Saya tak bisa lagi menahan tangis mendengar jawaban dokter. "Lalu bagaimana, Dokter," ratap saya.
"Dimasukkan saja ke sekolah, Bu, agar nantinya tidak bergantung pada orang lain," jawabnya enteng.
"Dok, anak saya baru berusia setahun. Lalu, bisa disekolahkan di mana?" tanya saya lagi.
"Wah, Bu, sekarang ini sekolah untuk anak bisu dan tuli sudah banyak," kata dokter itu.

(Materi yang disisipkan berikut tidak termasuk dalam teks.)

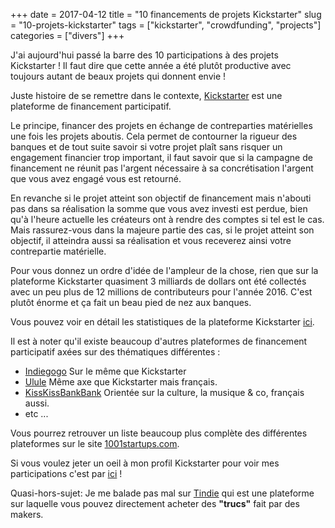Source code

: +++ 
date = 2017-04-12
title = "10 financements de projets Kickstarter"
slug = "10-projets-kickstarter" 
tags = ["kickstarter", "crowdfunding", "projects"]
categories = ["divers"]
+++

J'ai aujourd'hui passé la barre des 10 participations à des projets Kickstarter !
Il faut dire que cette année a été plutôt productive avec toujours autant de beaux projets
qui donnent envie !

Juste histoire de se remettre dans le contexte, [Kickstarter](https://www.kickstarter.com) est une plateforme de financement participatif.

Le principe, financer des projets en échange de contreparties matérielles une fois les projets aboutis. Cela permet de contourner la rigueur des banques et de tout suite savoir si votre projet plaît sans risquer un engagement financier trop important, il faut savoir que si la campagne de financement ne réunit pas l'argent nécessaire à sa concrétisation l'argent que vous avez engagé vous est retourné.

En revanche si le projet atteint son objectif de financement mais n'abouti pas dans sa réalisation la somme que vous avez investi est perdue, bien qu'à l'heure actuelle les créateurs ont à rendre des comptes si tel est le cas. Mais rassurez-vous dans la majeure partie des cas, si le projet atteint son objectif, il atteindra aussi sa réalisation et vous receverez ainsi votre contrepartie matérielle.


Pour vous donnez un ordre d'idée de l'ampleur de la chose, rien que sur la plateforme Kickstarter quasiment 3 milliards de dollars ont été collectés avec un peu plus de 12 millions de contributeurs pour l'année 2016. C'est plutôt énorme et ça fait un beau pied de nez aux banques.

Vous pouvez voir en détail les statistiques de la plateforme Kickstarter [ici](https://www.kickstarter.com/help/stats).

Il est à noter qu'il existe beaucoup d'autres plateformes de financement participatif axées sur des thématiques différentes :

- [Indiegogo](https://www.indiegogo.com) Sur le même que Kickstarter
- [Ulule](https://fr.ulule.com/) Même axe que Kickstarter mais français.
- [KissKissBankBank](https://www.kisskissbankbank.com/) Orientée sur la culture, la musique & co, français aussi.
- etc ...

Vous pourrez retrouver un liste beaucoup plus complète des différentes plateformes sur le site [1001startups.com](http://1001startups.fr/sites-crowdfunding/).

Si vous voulez jeter un oeil à mon profil Kickstarter pour voir mes participations c'est par [ici](https://www.kickstarter.com/profile/gaelreyrol) !

Quasi-hors-sujet: Je me balade pas mal sur [Tindie](https://www.tindie.com/) qui est une plateforme sur laquelle vous pouvez directement acheter des __"trucs"__ fait par des makers.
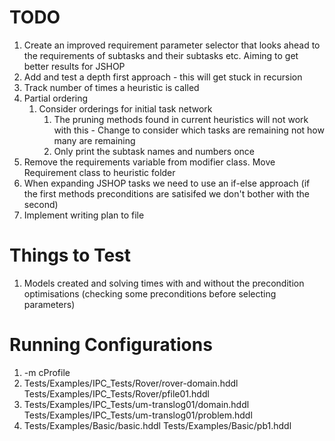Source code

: # TODO
1. Create an improved requirement parameter selector that looks ahead to the requirements of subtasks and their subtasks etc. Aiming to get better results for JSHOP
2. Add and test a depth first approach - this will get stuck in recursion
3. Track number of times a heuristic is called
4. Partial ordering
   1. Consider orderings for initial task network
      1. The pruning methods found in current heuristics will not work with this - Change to consider which tasks are remaining not how many are remaining
      2. Only print the subtask names and numbers once
5. Remove the requirements variable from modifier class. Move Requirement class to heuristic folder
6. When expanding JSHOP tasks we need to use an if-else approach (if the first methods preconditions are satisifed we don't bother with the second)
7. Implement writing plan to file

# Things to Test
1. Models created and solving times with and without the precondition optimisations (checking some preconditions before selecting parameters)

# Running Configurations
1. -m cProfile
2. Tests/Examples/IPC_Tests/Rover/rover-domain.hddl Tests/Examples/IPC_Tests/Rover/pfile01.hddl
3. Tests/Examples/IPC_Tests/um-translog01/domain.hddl Tests/Examples/IPC_Tests/um-translog01/problem.hddl
4. Tests/Examples/Basic/basic.hddl Tests/Examples/Basic/pb1.hddl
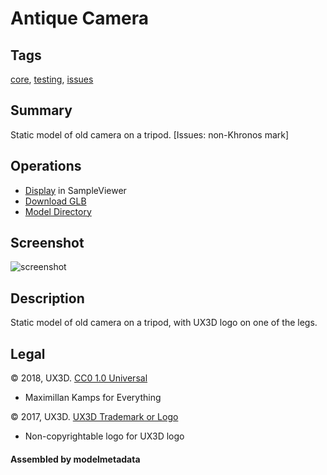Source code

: # Antique Camera

## Tags

[core](../Models-core.md), [testing](../Models-testing.md), [issues](../Models-issues.md)

## Summary

Static model of old camera on a tripod. [Issues: non-Khronos mark]

## Operations

* [Display](https://github.khronos.org/glTF-Sample-Viewer-Release/?model=https://raw.GithubUserContent.com/KhronosGroup/glTF-Sample-Assets/main/./Models/AntiqueCamera/glTF-Binary/AntiqueCamera.glb) in SampleViewer
* [Download GLB](https://raw.GithubUserContent.com/KhronosGroup/glTF-Sample-Assets/main/./Models/AntiqueCamera/glTF-Binary/AntiqueCamera.glb)
* [Model Directory](./)

## Screenshot

![screenshot](screenshot/screenshot.jpg)

## Description

Static model of old camera on a tripod, with UX3D logo on one of the legs.

## Legal

&copy; 2018, UX3D. [CC0 1.0 Universal](https://creativecommons.org/publicdomain/zero/1.0/legalcode)

 - Maximillan Kamps for Everything

&copy; 2017, UX3D. [UX3D Trademark or Logo]()

 - Non-copyrightable logo for UX3D logo

#### Assembled by modelmetadata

Saya langsung pulang dengan perasaan jengkel. Di sepanjang perjalanan saya terus menangis. Tiba di rumah, isak saya semakin menjadi-jadi. Saya guling-guling, menjerit-jerit sambil memprotes Tuhan, "Tuhan, mengapa Kau beri saya cobaan begitu berat? Apa salah saya, Tuhan? Saya toh, tidak jahat kepada orang lain. Mengapa?"

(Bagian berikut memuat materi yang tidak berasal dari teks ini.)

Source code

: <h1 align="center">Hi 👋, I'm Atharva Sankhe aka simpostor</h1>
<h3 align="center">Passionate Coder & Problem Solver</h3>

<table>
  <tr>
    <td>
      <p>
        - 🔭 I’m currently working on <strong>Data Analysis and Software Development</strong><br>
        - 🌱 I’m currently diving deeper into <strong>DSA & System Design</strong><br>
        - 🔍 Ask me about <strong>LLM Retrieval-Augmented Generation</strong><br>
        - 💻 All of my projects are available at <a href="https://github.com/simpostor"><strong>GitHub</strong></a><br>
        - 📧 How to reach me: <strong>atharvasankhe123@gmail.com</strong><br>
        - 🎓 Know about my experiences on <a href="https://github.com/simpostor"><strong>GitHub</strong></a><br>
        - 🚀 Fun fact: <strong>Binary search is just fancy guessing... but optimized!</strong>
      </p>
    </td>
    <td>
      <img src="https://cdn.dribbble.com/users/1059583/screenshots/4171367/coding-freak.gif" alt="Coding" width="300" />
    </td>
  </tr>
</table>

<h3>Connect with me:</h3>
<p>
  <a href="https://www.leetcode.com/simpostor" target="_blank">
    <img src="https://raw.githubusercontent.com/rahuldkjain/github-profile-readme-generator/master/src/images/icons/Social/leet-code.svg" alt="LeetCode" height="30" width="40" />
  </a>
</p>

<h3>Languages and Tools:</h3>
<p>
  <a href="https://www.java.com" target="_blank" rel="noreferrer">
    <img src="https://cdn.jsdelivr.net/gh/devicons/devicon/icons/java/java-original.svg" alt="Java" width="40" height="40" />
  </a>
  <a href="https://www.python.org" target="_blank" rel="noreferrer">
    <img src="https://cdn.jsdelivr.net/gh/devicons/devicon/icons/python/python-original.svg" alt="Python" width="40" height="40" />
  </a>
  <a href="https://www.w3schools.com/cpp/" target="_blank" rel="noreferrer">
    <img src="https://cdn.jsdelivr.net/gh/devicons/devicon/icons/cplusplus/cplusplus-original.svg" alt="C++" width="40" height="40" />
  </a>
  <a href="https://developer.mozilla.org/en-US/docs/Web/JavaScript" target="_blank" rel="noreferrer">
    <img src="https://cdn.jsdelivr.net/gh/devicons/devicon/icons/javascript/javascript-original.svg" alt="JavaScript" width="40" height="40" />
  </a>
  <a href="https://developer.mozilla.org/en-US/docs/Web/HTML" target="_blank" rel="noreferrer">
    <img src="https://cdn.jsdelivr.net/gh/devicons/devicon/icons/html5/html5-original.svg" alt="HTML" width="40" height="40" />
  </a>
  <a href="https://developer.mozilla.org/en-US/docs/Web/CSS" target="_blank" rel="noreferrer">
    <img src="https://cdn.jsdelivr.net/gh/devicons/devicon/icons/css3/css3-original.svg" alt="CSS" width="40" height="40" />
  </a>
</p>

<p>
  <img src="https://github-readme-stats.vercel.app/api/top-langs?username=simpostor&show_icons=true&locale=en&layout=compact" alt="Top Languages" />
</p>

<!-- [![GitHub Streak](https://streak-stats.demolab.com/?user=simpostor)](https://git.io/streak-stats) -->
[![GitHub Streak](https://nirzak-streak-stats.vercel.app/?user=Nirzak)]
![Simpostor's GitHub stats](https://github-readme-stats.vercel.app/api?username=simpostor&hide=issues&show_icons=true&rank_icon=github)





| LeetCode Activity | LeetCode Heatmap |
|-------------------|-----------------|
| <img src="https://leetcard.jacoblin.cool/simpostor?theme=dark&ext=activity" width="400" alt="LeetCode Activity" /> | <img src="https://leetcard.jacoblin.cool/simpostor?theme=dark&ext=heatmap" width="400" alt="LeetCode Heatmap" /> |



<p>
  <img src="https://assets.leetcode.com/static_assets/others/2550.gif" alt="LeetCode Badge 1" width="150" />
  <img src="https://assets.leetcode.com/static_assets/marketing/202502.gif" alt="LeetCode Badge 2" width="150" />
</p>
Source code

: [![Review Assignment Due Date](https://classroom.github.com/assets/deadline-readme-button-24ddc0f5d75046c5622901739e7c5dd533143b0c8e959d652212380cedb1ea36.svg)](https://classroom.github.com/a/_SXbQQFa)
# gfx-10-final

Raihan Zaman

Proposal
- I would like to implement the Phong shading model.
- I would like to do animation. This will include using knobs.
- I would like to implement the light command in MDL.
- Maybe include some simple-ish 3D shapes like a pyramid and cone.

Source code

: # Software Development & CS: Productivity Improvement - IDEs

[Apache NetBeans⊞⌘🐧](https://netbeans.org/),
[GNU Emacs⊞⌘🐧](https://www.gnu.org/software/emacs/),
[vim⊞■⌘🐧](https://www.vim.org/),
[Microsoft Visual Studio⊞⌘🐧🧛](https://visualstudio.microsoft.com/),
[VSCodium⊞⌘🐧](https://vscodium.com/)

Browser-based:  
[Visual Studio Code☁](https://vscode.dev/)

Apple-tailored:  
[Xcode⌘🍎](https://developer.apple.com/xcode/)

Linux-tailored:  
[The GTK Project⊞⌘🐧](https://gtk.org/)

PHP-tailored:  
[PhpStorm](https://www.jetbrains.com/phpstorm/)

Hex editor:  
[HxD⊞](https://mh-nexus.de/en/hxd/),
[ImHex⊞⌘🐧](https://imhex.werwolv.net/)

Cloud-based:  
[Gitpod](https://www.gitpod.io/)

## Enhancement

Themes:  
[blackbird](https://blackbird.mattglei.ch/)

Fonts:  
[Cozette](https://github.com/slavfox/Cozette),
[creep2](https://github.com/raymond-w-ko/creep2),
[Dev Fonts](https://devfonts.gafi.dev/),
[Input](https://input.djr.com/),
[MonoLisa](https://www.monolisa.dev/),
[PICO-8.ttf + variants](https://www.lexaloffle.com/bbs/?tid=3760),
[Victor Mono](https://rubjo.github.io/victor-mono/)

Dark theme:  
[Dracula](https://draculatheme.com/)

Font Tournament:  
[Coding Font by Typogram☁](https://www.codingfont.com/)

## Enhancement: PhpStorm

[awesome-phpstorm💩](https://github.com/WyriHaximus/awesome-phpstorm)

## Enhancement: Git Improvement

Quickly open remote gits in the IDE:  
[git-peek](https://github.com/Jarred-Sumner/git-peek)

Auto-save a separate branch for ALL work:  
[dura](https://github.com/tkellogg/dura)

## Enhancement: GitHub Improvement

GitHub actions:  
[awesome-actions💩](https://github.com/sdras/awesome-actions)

Hari-hari setelah jatuh vonis bahwa Melisa positif tuli, saya sudah tak memedulikan apa pun. Di mana pun ada informasi mengenai orang yang bisa menyembuhkan Melisa, maka saya pun akan mendatangi tempat itu. Saya datang ke tukang urut di Kelapa Gading, Jakarta Utara, yang konon bisa menyembuhkan segala penyakit. Untuk tuli katanya hanya cukup urut 10 kali. Namun, setelah saya coba 10 kali, bahkan sampai 20 kali, ternyata tak ada perubahan apa-apa.

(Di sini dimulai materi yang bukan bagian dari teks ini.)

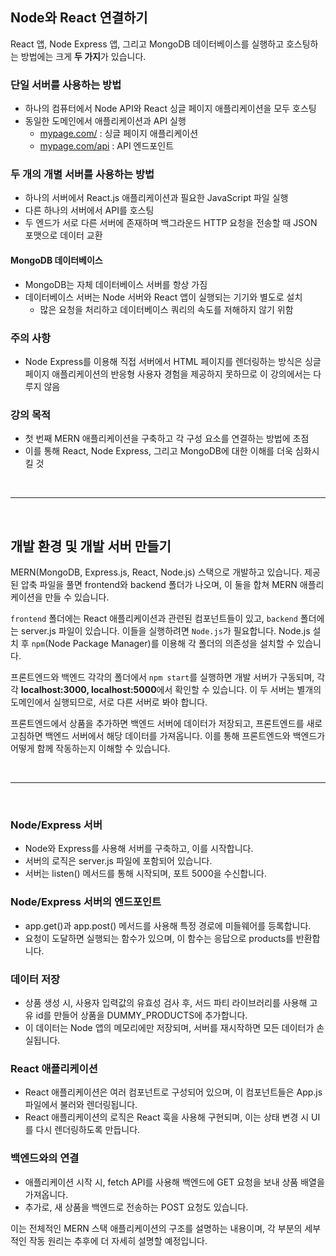 ## Node와 React 연결하기
React 앱, Node Express 앱, 그리고 MongoDB 데이터베이스를 실행하고 호스팅하는 방법에는 크게 **두 가지**가 있습니다.

### 단일 서버를 사용하는 방법
- 하나의 컴퓨터에서 Node API와 React 싱글 페이지 애플리케이션을 모두 호스팅
- 동일한 도메인에서 애플리케이션과 API 실행
    - [mypage.com/](http://mypage.com/) : 싱글 페이지 애플리케이션
    - [mypage.com/api](http://mypage.com/api) : API 엔드포인트

### 두 개의 개별 서버를 사용하는 방법
- 하나의 서버에서 React.js 애플리케이션과 필요한 JavaScript 파일 실행
- 다른 하나의 서버에서 API를 호스팅
- 두 엔드가 서로 다른 서버에 존재하며 백그라운드 HTTP 요청을 전송할 때 JSON 포맷으로 데이터 교환

#### MongoDB 데이터베이스
- MongoDB는 자체 데이터베이스 서버를 항상 가짐
- 데이터베이스 서버는 Node 서버와 React 앱이 실행되는 기기와 별도로 설치
    - 많은 요청을 처리하고 데이터베이스 쿼리의 속도를 저해하지 않기 위함

### 주의 사항
- Node Express를 이용해 직접 서버에서 HTML 페이지를 렌더링하는 방식은 싱글 페이지 애플리케이션의 반응형 사용자 경험을 제공하지 못하므로 이 강의에서는 다루지 않음

### 강의 목적
- 첫 번째 MERN 애플리케이션을 구축하고 각 구성 요소를 연결하는 방법에 초점
- 이를 통해 React, Node Express, 그리고 MongoDB에 대한 이해를 더욱 심화시킬 것

<br>

---

<br>

## 개발 환경 및 개발 서버 만들기

MERN(MongoDB, Express.js, React, Node.js) 스택으로 개발하고 있습니다. 제공된 압축 파일을 풀면 frontend와 backend 폴더가 나오며, 이 둘을 합쳐 MERN 애플리케이션을 만들 수 있습니다.

`frontend` 폴더에는 React 애플리케이션과 관련된 컴포넌트들이 있고, `backend` 폴더에는 server.js 파일이 있습니다. 이들을 실행하려면 `Node.js`가 필요합니다. Node.js 설치 후 `npm`(Node Package Manager)를 이용해 각 폴더의 의존성을 설치할 수 있습니다.

프론트엔드와 백엔드 각각의 폴더에서 `npm start`를 실행하면 개발 서버가 구동되며, 각각 **localhost:3000, localhost:5000**에서 확인할 수 있습니다. 이 두 서버는 별개의 도메인에서 실행되므로, 서로 다른 서버로 봐야 합니다.

프론트엔드에서 상품을 추가하면 백엔드 서버에 데이터가 저장되고, 프론트엔드를 새로고침하면 백엔드 서버에서 해당 데이터를 가져옵니다. 이를 통해 프론트엔드와 백엔드가 어떻게 함께 작동하는지 이해할 수 있습니다.

<br>

---

<br>

### Node/Express 서버
- Node와 Express를 사용해 서버를 구축하고, 이를 시작합니다.
- 서버의 로직은 server.js 파일에 포함되어 있습니다.
- 서버는 listen() 메서드를 통해 시작되며, 포트 5000을 수신합니다.

### Node/Express 서버의 엔드포인트
- app.get()과 app.post() 메서드를 사용해 특정 경로에 미들웨어를 등록합니다.
- 요청이 도달하면 실행되는 함수가 있으며, 이 함수는 응답으로 products를 반환합니다.

### 데이터 저장
- 상품 생성 시, 사용자 입력값의 유효성 검사 후, 서드 파티 라이브러리를 사용해 고유 id를 만들어 상품을 DUMMY_PRODUCTS에 추가합니다.
- 이 데이터는 Node 앱의 메모리에만 저장되며, 서버를 재시작하면 모든 데이터가 손실됩니다.

### React 애플리케이션
- React 애플리케이션은 여러 컴포넌트로 구성되어 있으며, 이 컴포넌트들은 App.js 파일에서 불러와 렌더링됩니다.
- React 애플리케이션의 로직은 React 훅을 사용해 구현되며, 이는 상태 변경 시 UI를 다시 렌더링하도록 만듭니다.

### 백엔드와의 연결
- 애플리케이션 시작 시, fetch API를 사용해 백엔드에 GET 요청을 보내 상품 배열을 가져옵니다.
- 추가로, 새 상품을 백엔드로 전송하는 POST 요청도 있습니다.

이는 전체적인 MERN 스택 애플리케이션의 구조를 설명하는 내용이며, 각 부분의 세부적인 작동 원리는 추후에 더 자세히 설명할 예정입니다.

Berikutnya saya datangi ahli urut di Bandung yang memegang lisensi dari Kanada secara berulang-ulang, namun hasilnya nihil. Dalam tayangan sebuah stasiun televisi swasta saya mendengar ada seorang tokoh agama yang bisa menyembuhkan segala penyakit. Dia membuka praktiknya di lapangan terbuka dan saya pun ke sana. Saya ikut antre berdesakan sampai pukul 24.00 agar anak saya bisa dijamah sebagaimana yang dipersyaratkan oleh pengikut si Tabib. Tapi sekali lagi, meskipun segala syarat sudah saya penuhi, hasilnya setali tiga uang: Melisa tetap saja tak mampu mendengar sapaan kami.
Setelah peristiwa itu, kami tetap berusaha. Di mana pun ada orang memberi tahu ada orang sakti, mereka pasti kami datangi. Saya bahkan berkata, "Kalau betul ada orang yang bisa menyembuhkan anak saya, toko kami akan kami jual dan uangnya semua akan saya berikan ke dia. Tidak masalah jika harus memulai lagi usaha dari nol, yang penting anak saya sembuh!"
Karena belum puas terhadap hasil tes "Bera", -- bahkan berharap tes itu salah -- saya pun kembali memeriksakan Melisa ke RS SC. Ternyata hasilnya sama saja: Melisa memang mengidap bisu-tuli total. Walau begitu, saya tetap tak menyerah. Untuk yang kesekian kalinya, Melisa saya bawa lagi ke seorang dokter yang sekaligus ahli tusuk jarum. Saya datang ke sana dan kemudian saya ceritakan kondisi anak saya apa adanya. Setelah saya selesai bicara, dokter itu mengatakan, "Ibu, kalau saya mau terima duit Ibu bisa saja. Namun, karena saya sudah terikat sumpah dokter, saya tidak mau mengambil uang Ibu begitu saja. Coba bawa saja anak Ibu ke RS "P", di sana nanti ada tenaga ahli yang mengajari anak Ibu bicara."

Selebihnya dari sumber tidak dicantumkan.